Each line of the records below that contains "reprezentowany" needs to be copied.

[Source texts of formatted documents]
■ ■ ■
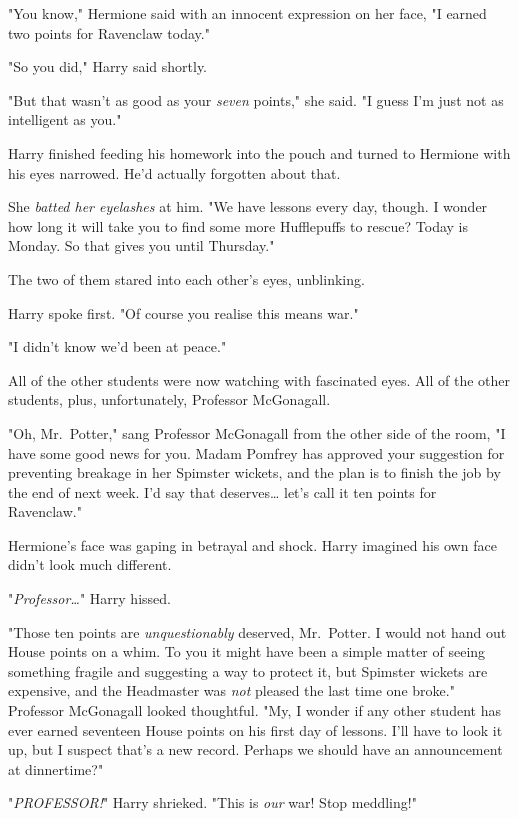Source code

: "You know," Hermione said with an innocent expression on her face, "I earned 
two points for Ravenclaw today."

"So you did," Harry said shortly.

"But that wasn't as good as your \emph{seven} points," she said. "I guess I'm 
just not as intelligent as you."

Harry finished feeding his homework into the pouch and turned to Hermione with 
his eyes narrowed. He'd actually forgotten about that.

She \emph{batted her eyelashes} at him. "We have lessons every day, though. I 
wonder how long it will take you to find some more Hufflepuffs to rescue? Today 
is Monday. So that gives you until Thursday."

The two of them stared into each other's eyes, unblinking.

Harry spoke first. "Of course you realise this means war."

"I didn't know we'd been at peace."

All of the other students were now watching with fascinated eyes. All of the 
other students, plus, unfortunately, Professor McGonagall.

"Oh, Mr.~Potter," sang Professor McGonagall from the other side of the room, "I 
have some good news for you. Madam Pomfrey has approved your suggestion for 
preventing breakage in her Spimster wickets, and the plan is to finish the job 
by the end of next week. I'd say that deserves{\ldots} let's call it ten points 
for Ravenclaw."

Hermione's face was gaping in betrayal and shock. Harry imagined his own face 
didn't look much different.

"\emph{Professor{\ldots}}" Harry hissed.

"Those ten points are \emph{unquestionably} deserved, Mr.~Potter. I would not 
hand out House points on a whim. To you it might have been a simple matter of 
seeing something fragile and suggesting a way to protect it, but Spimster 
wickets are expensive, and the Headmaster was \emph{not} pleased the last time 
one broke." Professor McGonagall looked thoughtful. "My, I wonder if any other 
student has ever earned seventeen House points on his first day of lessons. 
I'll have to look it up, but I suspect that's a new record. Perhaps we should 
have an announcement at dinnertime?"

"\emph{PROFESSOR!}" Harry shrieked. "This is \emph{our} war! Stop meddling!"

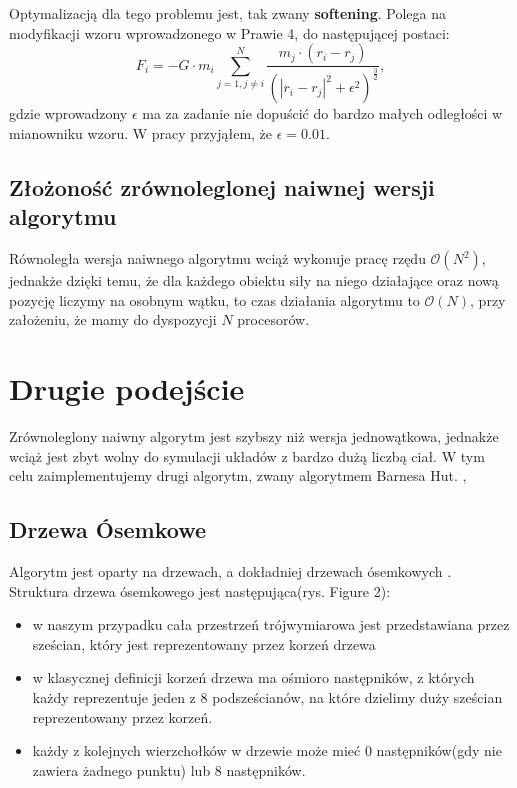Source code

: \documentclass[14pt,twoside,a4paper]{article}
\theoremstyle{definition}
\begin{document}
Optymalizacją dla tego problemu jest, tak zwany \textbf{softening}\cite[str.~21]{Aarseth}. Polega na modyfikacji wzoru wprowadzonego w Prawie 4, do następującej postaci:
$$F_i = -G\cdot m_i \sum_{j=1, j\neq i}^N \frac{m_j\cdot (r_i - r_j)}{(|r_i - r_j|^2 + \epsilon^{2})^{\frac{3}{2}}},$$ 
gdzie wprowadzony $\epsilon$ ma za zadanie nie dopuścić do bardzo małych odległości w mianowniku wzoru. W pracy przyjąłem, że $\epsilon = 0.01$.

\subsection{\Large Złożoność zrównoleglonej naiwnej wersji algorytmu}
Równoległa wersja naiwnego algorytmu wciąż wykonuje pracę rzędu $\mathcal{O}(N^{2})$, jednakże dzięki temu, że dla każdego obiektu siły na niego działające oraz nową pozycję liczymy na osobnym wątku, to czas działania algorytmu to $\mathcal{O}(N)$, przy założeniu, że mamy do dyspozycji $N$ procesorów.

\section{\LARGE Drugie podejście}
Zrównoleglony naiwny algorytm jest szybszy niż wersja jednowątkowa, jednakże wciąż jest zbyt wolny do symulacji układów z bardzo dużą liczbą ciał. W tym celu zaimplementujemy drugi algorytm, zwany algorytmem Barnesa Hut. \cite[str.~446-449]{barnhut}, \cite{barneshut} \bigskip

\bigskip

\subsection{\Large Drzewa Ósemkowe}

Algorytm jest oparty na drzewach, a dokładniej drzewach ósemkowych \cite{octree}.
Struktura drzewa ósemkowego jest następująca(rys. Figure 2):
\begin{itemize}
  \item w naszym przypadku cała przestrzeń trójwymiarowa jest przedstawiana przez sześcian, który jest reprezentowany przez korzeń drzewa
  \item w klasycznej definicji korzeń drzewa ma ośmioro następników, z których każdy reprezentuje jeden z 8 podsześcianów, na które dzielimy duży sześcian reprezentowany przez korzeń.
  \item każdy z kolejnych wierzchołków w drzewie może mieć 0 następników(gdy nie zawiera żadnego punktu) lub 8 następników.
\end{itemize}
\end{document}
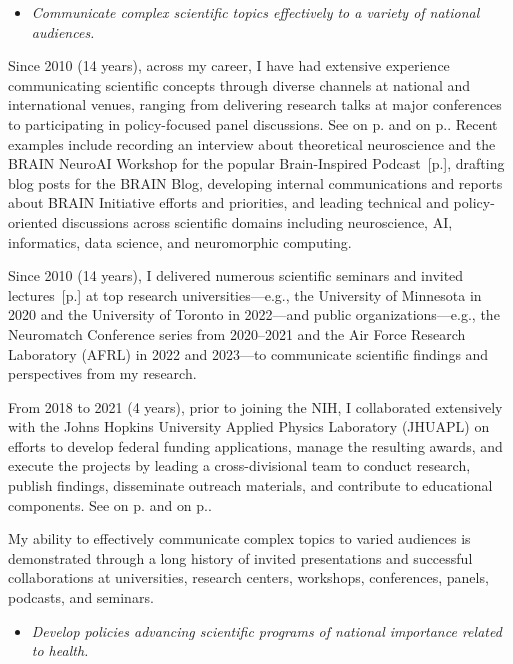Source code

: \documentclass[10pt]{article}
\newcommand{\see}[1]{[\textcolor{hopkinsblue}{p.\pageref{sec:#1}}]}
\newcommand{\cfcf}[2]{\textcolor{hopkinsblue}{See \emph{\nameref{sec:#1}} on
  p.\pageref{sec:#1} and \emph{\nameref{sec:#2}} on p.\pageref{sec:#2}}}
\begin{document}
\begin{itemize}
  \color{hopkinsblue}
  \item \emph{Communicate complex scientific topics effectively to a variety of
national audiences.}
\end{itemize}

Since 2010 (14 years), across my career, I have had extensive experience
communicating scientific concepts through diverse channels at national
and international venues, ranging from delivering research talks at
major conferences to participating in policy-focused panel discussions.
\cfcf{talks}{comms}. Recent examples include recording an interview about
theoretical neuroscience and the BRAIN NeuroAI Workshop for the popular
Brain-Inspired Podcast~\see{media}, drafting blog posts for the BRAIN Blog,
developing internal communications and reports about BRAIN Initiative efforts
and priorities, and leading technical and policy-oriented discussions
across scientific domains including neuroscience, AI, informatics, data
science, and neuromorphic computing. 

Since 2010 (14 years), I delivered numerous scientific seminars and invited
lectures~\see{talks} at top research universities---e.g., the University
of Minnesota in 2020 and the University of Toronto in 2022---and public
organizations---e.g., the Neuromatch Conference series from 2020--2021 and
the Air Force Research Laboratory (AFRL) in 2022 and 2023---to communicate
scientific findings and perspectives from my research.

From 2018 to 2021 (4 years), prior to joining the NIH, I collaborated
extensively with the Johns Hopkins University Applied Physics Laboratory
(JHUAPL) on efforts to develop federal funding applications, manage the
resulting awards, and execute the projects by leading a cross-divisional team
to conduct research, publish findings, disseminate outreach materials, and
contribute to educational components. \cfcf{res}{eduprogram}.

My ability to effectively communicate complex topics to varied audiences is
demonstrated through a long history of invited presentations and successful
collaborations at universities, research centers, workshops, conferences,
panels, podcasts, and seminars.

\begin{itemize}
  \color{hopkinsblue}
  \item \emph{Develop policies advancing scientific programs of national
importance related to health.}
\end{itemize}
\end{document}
■ ■ ■
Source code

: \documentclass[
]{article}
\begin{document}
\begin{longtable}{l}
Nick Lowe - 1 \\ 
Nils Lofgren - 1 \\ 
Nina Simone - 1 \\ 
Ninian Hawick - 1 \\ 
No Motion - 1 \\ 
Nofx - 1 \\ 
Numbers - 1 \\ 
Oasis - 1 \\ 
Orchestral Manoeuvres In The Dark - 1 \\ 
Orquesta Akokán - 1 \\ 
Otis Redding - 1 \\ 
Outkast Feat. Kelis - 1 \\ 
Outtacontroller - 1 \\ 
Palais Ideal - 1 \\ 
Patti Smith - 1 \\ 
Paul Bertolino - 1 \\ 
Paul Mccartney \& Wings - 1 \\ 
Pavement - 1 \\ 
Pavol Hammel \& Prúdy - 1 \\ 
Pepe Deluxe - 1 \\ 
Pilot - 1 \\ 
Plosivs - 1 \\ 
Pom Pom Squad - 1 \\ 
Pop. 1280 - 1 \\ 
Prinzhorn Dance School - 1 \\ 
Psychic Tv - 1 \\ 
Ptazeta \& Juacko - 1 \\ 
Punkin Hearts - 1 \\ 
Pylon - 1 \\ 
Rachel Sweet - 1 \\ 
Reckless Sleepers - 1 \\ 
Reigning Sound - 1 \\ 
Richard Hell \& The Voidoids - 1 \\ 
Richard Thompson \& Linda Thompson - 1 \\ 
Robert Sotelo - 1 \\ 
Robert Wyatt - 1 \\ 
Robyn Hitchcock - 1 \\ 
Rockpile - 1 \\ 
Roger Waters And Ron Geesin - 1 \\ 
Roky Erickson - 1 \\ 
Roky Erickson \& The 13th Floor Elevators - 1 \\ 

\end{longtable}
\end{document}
■ ■ ■
## ANSWER AREA
  \item w naszym przypadku cała przestrzeń trójwymiarowa jest przedstawiana przez sześcian, który jest reprezentowany przez korzeń drzewa
  \item w klasycznej definicji korzeń drzewa ma ośmioro następników, z których każdy reprezentuje jeden z 8 podsześcianów, na które dzielimy duży sześcian reprezentowany przez korzeń.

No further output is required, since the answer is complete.